───── DATA SECTION ─────

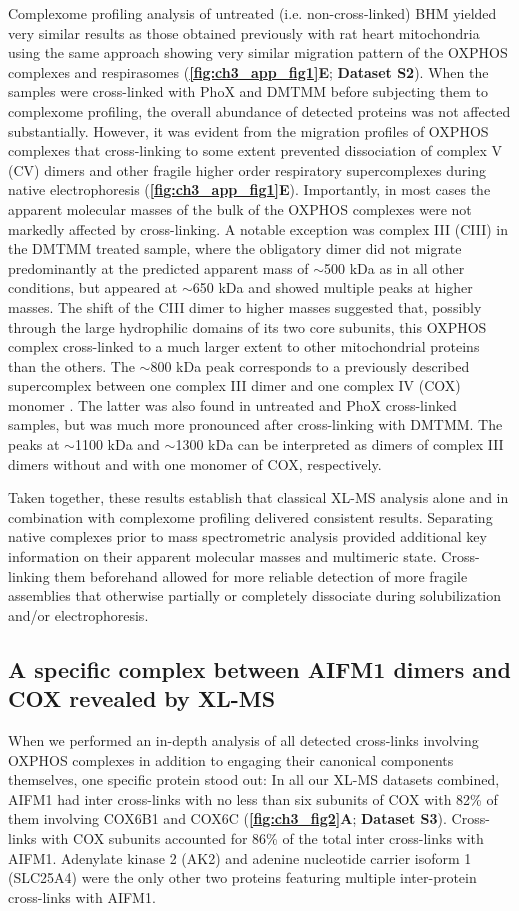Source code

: Complexome profiling analysis of untreated (i.e. non-cross-linked) BHM yielded very similar results as those obtained previously with rat heart mitochondria using the same approach \cite{RN15} showing very similar migration pattern of the OXPHOS complexes and respirasomes (\textbf{\autoref{fig:ch3_app_fig1}E}; \textbf{Dataset S2}). When the samples were cross-linked with PhoX and DMTMM before subjecting them to complexome profiling, the overall abundance of detected proteins was not affected substantially. However, it was evident from the migration profiles of OXPHOS complexes that cross-linking to some extent prevented dissociation of complex V (CV) dimers and other fragile higher order respiratory supercomplexes during native electrophoresis (\textbf{\autoref{fig:ch3_app_fig1}E}). Importantly, in most cases the apparent molecular masses of the bulk of the OXPHOS complexes were not markedly affected by cross-linking. A notable exception was complex III (CIII) in the DMTMM treated sample, where the obligatory dimer did not migrate predominantly at the predicted apparent mass of $\sim$500 kDa as in all other conditions, but appeared at $\sim$650 kDa and showed multiple peaks at higher masses. The shift of the CIII dimer to higher masses suggested that, possibly through the large hydrophilic domains of its two core subunits, this OXPHOS complex cross-linked to a much larger extent to other mitochondrial proteins than the others. The $\sim$800 kDa peak corresponds to a previously described supercomplex between one complex III dimer and one complex IV (COX) monomer \cite{RN28}. The latter was also found in untreated and PhoX cross-linked samples, but was much more pronounced after cross-linking with DMTMM. The peaks at $\sim$1100 kDa and $\sim$1300 kDa can be interpreted as dimers of complex III dimers without and with one monomer of COX, respectively.

Taken together, these results establish that classical XL-MS analysis alone and in combination with complexome profiling delivered consistent results. Separating native complexes prior to mass spectrometric analysis provided additional key information on their apparent molecular masses and multimeric state. Cross-linking them beforehand allowed for more reliable detection of more fragile assemblies that otherwise partially or completely dissociate during solubilization and/or electrophoresis.

\subsection*{A specific complex between AIFM1 dimers and COX revealed by XL-MS}
When we performed an in-depth analysis of all detected cross-links involving OXPHOS complexes in addition to engaging their canonical components themselves, one specific protein stood out: In all our XL-MS datasets combined, AIFM1 had inter cross-links with no less than six subunits of COX with 82\% of them involving COX6B1 and COX6C (\textbf{\autoref{fig:ch3_fig2}A}; \textbf{Dataset S3}). Cross-links with COX subunits accounted for 86\% of the total inter cross-links with AIFM1. Adenylate kinase 2 (AK2) and adenine nucleotide carrier isoform 1 (SLC25A4) were the only other two proteins featuring multiple inter-protein cross-links with AIFM1.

─────

ASSIGNED TASK – For this exercise, please output exactly the lines above starting at the line with "Taken together, these" and ending at the line with "specific complex between", ends included.

EXERCISE OUTPUT –
Taken together, these results establish that classical XL-MS analysis alone and in combination with complexome profiling delivered consistent results. Separating native complexes prior to mass spectrometric analysis provided additional key information on their apparent molecular masses and multimeric state. Cross-linking them beforehand allowed for more reliable detection of more fragile assemblies that otherwise partially or completely dissociate during solubilization and/or electrophoresis.

\subsection*{A specific complex between AIFM1 dimers and COX revealed by XL-MS}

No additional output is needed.